PROJECT SUMMARY Diffuse gliomas, including oligodendroglioma, astrocytoma, and the highly malignant glioblastoma (GBM), are the most common type of primary malignant brain tumor. Increased activation of the phosphatidylinositol 3 (PI3)-kinase/AKT/mTOR signaling pathway is common in GBM and appears to be one mechanism of malignant transformation of tumors from lower grade diffuse glioma to GBM. Given the importance of this pathway in disease, several therapeutic strategies that target it are being tested in early phase clinical trials. To maximize benefit and minimize toxicity to these therapies, however, accurate and robust biomarkers for patient stratification and assessment of disease response to therapy are needed. Analysis of protein phosphorylation provides integrated, functional information about signaling pathway activity. The goal of this proposal is to use biospecimen sciences to identify and mitigate the preanalytic factors, including intratumoral heterogeneity, tissue acquisition, and confounding non-neoplastic cells, that can obscure accurate analysis of protein phosphorylation in diffuse glioma. We hypothesize that accurate assessment will require small, well-preserved and biologically targeted tumor biopsies. To investigate this hypothesis we propose a multidisciplinary team of investigators with expertise in the acquisition and analysis of multiple and image-guided biopsies, brain tumor biology, biobanking, neuropathology, imaging, biostatistics, and neuro-oncology. First, we investigate innovative approaches to target tumor biopsies to biologically aggressive tumor regions using pre-operative MR spectroscopic imaging and intra-operative tumor metabolism using 5-aminolevulinic acid (ALA)-based imaging. Second, we use clinically validated assays and state-of-the-art single cell mass cytometry to evaluate PI3K/AKT/mTOR signaling pathway activity and determine the contribution of non-neoplastic cells to overall phosphoprotein levels. Third, using the evidence-based methodologies and approaches we develop, we will investigate the prognostic significance of PI3K/AKT/mTOR signaling pathway activity as determined by protein phosphorylation in diffuse glioma and in patients treated with an mTOR inhibitor by integration with our Phase 2 clinical trial targeting the PI3K/AKT/mTOR signaling pathway (NCT02023905).

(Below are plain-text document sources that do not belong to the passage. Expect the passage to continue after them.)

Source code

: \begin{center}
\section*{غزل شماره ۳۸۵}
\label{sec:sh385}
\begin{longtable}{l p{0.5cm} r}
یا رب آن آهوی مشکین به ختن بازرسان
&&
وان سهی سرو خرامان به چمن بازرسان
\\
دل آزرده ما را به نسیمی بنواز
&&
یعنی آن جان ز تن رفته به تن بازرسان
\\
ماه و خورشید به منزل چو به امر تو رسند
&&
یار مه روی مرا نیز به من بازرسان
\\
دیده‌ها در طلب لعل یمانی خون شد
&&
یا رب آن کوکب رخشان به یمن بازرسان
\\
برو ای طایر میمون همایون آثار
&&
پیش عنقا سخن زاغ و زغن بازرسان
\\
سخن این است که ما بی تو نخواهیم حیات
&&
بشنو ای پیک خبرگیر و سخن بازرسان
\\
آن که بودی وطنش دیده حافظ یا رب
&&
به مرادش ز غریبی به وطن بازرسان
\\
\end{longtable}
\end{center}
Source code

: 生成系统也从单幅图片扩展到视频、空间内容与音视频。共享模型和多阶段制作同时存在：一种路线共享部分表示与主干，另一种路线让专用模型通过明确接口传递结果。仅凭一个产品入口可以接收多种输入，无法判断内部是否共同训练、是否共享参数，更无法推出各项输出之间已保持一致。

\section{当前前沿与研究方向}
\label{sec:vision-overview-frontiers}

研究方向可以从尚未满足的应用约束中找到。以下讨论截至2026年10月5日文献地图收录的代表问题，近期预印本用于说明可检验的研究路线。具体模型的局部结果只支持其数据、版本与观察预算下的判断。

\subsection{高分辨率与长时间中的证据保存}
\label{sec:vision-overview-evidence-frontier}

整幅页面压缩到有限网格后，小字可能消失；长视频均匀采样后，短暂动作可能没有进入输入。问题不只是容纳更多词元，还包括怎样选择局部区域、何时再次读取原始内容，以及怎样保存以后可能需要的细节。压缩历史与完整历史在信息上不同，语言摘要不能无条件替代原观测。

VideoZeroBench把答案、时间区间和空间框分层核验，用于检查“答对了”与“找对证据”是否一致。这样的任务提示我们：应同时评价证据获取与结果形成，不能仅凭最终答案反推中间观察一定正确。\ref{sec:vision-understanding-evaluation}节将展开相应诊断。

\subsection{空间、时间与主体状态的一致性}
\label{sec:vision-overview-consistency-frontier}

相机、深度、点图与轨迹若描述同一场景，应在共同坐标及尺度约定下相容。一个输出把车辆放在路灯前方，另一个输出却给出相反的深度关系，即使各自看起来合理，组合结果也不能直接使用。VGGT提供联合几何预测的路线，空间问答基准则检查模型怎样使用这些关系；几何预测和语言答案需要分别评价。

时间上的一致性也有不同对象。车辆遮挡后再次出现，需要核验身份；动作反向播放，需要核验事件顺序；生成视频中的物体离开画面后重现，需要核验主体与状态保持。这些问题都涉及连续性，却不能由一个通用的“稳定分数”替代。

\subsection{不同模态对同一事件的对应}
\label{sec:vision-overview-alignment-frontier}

项目摘要 弥漫性神经胶质瘤，包括少突可瘤，星形胶质细胞瘤和高度恶性胶质母细胞瘤（GBM）是 原发性恶性脑肿瘤的最常见类型。磷脂酰肌醇3的激活增加 （PI3） - 激酶/AKT/MTOR信号传导途径在GBM中很常见，似乎是一种机制 肿瘤从低级弥漫性神经胶质瘤到GBM的恶性转化。考虑到这一点的重要性 疾病的途径，在早期临床试验中对目标进行测试的几种治疗策略。到 然而 需要分层和评估疾病对治疗的反应。蛋白质磷酸化的分析 提供有关信号通路活动的集成功能信息。该提议的目的是使用 生物循环科学，以识别和减轻肿瘤内异质性，包括肿瘤内的因素 组织采集和混淆非肿瘤细胞，可以掩盖对蛋白质的准确分析 弥漫性神经胶质瘤中的磷酸化。我们假设准确的评估需要较小的保存良好 和生物靶向的肿瘤活检。为了调查这一假设，我们提出了一个多学科团队 在获取和分析多重和图像引导活检，脑肿瘤方面具有专业知识的研究者 生物学，生物库，神经病理学，成像，生物统计学和神经肿瘤学。首先，我们调查 使用术前的创新方法将肿瘤活检靶向生物学上的侵略性肿瘤区域 使用基于5-氨基乙酸（ALA）的MR光谱成像和术中肿瘤代谢 成像。其次，我们使用经过临床验证的测定法和最先进的单细胞质量细胞仪来评估 PI3K/AKT/MTOR信号通路活动，并确定非塑性细胞对总体的贡献 磷蛋白水平。第三，使用我们开发的基于证据的方法和方法，我们将 研究蛋白质确定的PI3K/AKT/MTOR信号通路活动的预后意义 通过与我们的相结合，弥漫性神经胶质瘤和用MTOR抑制剂治疗的患者的磷酸化 2针对PI3K/AKT/MTOR信号通路（NCT02023905）的临床试验。